PROBLEM DESCRIPTION => For the entries below, how many lines contain the word "pruebas"? Reply with the number and nothing else.

SUPPLIED ENTRIES =>
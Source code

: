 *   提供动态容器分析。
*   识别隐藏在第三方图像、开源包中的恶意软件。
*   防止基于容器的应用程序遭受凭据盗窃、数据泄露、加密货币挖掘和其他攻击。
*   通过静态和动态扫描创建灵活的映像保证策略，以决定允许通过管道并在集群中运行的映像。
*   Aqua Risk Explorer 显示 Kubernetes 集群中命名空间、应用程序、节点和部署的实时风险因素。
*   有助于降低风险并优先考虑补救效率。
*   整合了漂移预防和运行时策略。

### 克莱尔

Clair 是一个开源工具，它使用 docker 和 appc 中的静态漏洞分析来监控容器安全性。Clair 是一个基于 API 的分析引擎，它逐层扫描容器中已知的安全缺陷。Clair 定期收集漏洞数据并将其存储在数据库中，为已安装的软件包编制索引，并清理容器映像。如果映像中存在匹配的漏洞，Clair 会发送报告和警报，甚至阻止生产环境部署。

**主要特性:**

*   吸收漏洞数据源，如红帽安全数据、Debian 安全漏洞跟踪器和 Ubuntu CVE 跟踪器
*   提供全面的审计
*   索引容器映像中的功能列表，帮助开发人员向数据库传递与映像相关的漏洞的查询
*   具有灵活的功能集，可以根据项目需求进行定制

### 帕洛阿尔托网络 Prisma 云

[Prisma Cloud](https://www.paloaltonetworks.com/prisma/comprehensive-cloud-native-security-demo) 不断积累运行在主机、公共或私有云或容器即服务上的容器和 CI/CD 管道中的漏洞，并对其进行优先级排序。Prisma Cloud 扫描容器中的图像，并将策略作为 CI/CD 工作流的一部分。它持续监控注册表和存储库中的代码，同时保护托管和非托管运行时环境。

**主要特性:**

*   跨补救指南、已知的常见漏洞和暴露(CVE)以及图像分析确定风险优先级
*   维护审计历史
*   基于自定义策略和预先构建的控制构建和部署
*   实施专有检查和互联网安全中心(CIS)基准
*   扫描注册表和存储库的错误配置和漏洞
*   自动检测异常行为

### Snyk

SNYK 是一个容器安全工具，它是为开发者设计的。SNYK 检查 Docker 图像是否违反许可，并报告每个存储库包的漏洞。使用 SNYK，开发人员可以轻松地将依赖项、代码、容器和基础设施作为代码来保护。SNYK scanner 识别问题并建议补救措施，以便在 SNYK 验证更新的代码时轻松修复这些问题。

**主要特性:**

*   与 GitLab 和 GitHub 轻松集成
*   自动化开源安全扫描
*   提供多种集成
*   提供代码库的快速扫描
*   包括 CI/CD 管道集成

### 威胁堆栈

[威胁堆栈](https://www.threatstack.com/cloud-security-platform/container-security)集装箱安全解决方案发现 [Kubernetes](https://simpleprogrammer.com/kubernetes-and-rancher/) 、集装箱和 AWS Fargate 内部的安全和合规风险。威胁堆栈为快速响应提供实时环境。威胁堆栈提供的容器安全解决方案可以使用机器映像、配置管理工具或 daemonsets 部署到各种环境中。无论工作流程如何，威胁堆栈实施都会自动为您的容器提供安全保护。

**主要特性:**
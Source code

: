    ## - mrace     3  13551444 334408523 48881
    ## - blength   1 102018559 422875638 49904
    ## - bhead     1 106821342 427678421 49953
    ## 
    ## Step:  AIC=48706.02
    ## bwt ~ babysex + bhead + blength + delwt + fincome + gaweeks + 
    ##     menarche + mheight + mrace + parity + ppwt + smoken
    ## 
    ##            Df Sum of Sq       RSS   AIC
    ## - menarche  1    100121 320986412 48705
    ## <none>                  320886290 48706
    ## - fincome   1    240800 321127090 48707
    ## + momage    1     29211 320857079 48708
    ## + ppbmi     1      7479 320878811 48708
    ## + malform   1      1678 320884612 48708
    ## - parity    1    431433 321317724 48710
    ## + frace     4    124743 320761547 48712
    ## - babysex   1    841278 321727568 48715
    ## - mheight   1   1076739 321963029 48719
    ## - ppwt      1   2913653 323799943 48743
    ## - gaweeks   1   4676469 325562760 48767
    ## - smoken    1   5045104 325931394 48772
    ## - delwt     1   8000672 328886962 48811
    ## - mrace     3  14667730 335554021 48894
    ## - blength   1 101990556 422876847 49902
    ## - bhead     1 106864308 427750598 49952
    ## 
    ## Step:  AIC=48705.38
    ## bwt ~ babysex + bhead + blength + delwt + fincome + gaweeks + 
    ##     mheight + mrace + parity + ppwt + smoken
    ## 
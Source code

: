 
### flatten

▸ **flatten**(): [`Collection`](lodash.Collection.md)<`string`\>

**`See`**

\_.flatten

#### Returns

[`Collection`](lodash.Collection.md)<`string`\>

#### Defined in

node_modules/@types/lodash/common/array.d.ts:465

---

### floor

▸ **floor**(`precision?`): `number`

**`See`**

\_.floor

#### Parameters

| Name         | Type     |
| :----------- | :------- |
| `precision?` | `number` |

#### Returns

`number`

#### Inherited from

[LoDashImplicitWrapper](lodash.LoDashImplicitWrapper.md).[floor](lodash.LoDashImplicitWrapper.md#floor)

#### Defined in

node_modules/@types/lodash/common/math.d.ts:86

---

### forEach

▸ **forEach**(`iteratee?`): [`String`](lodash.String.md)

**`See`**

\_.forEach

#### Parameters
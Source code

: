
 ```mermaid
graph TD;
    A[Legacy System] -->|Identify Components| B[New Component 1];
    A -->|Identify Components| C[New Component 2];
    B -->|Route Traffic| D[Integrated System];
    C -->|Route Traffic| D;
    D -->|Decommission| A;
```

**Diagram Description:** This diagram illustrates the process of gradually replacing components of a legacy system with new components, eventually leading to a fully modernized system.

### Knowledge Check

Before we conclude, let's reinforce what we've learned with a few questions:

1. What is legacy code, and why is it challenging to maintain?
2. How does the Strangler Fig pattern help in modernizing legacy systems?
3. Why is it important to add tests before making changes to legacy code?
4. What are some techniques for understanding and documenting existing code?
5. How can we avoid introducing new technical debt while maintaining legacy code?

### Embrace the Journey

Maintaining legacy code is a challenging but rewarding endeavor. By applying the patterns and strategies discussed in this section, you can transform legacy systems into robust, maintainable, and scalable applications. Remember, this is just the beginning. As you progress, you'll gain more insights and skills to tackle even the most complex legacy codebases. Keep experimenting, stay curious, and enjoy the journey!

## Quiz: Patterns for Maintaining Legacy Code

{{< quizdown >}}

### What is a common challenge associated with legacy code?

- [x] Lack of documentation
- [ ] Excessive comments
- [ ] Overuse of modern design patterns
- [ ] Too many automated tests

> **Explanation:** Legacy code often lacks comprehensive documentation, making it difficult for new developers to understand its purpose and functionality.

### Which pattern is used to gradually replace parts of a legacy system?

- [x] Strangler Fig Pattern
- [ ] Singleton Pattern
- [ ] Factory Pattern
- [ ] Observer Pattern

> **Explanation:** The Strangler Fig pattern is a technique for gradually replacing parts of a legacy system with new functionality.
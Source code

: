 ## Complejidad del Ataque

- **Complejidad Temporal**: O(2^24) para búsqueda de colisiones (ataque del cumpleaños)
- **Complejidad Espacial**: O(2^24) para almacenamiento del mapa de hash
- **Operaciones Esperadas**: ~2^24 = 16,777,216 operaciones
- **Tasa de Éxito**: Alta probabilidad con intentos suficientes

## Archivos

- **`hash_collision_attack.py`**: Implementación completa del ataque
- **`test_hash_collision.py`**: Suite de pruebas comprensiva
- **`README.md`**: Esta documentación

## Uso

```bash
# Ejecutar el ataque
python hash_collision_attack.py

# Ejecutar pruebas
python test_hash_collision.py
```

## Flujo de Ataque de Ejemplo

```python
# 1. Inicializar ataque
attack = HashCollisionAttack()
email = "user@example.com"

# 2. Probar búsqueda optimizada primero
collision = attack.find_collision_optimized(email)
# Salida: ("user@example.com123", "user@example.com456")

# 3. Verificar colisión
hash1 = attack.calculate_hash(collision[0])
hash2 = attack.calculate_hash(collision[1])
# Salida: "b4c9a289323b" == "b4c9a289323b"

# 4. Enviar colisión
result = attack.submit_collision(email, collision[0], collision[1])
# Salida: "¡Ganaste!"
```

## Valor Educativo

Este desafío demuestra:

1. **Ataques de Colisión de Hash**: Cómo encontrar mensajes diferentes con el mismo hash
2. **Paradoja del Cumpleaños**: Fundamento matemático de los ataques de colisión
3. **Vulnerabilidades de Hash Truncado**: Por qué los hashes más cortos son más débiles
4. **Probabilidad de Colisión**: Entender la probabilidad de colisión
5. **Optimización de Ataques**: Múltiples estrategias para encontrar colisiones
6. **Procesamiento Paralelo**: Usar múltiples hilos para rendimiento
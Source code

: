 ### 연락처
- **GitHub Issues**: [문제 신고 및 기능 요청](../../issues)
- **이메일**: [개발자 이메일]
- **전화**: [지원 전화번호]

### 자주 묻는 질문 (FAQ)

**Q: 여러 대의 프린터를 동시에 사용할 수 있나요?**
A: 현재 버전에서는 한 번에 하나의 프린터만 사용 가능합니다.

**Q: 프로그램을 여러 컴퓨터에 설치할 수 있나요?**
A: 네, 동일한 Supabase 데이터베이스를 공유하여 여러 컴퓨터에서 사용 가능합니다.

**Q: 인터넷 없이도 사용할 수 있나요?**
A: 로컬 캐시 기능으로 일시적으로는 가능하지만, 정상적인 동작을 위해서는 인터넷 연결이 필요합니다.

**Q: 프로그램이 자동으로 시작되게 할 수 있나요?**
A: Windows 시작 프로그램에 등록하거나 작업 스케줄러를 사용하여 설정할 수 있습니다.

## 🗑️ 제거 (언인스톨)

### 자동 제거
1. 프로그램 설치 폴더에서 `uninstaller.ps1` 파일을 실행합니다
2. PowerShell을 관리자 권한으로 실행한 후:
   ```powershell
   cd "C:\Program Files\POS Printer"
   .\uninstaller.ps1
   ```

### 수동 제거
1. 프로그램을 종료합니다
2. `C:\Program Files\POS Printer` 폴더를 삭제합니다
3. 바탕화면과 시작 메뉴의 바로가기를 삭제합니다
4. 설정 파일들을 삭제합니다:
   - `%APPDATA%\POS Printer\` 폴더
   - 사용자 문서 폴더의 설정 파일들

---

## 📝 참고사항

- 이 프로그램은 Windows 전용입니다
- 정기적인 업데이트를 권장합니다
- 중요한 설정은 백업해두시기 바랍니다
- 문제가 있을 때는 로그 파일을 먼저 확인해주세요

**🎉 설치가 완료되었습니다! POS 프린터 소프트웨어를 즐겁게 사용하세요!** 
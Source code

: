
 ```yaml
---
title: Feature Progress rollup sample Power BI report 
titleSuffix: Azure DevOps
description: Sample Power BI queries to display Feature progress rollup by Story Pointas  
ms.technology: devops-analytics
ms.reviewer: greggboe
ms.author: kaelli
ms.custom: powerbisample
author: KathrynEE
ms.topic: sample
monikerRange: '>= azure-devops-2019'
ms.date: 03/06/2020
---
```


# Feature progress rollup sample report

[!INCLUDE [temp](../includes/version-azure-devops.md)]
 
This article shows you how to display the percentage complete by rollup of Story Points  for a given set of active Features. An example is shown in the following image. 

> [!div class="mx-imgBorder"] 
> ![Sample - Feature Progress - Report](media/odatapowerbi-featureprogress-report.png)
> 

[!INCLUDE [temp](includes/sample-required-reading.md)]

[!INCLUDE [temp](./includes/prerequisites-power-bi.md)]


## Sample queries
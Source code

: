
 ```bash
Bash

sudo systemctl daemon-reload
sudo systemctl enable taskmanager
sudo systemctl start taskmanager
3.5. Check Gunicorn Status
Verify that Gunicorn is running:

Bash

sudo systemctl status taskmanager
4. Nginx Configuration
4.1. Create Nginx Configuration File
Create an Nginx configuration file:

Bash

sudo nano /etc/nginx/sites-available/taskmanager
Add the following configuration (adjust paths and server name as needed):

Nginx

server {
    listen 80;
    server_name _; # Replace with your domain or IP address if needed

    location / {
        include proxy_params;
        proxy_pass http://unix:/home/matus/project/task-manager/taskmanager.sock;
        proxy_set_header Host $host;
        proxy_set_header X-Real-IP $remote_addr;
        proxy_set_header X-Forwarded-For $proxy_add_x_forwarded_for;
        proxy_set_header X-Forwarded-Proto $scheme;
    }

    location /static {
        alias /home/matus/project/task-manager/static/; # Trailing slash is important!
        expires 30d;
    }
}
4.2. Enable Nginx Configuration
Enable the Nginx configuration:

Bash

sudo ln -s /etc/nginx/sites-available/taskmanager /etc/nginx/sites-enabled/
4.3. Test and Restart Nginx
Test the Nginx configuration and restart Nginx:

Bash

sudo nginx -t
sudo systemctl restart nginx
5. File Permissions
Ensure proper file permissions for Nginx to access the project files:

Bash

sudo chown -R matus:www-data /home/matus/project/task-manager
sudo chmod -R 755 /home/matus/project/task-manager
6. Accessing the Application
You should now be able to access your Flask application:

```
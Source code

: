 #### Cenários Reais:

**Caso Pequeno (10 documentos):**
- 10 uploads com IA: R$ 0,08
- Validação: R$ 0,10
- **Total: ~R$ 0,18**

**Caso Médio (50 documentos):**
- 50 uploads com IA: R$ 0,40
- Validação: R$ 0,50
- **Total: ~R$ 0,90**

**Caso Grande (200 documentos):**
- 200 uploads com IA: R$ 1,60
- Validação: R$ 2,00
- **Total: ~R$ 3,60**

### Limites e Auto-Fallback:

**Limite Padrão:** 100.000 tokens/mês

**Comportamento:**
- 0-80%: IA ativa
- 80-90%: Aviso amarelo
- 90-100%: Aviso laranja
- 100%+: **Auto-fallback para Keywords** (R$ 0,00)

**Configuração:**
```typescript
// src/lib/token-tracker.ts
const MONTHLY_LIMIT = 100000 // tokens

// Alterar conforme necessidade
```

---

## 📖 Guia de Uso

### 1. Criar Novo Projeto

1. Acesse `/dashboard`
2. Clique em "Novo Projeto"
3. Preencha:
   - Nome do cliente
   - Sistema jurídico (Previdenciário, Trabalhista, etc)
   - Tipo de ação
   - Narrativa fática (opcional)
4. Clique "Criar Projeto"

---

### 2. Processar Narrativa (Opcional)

TASK RESPONSE => 2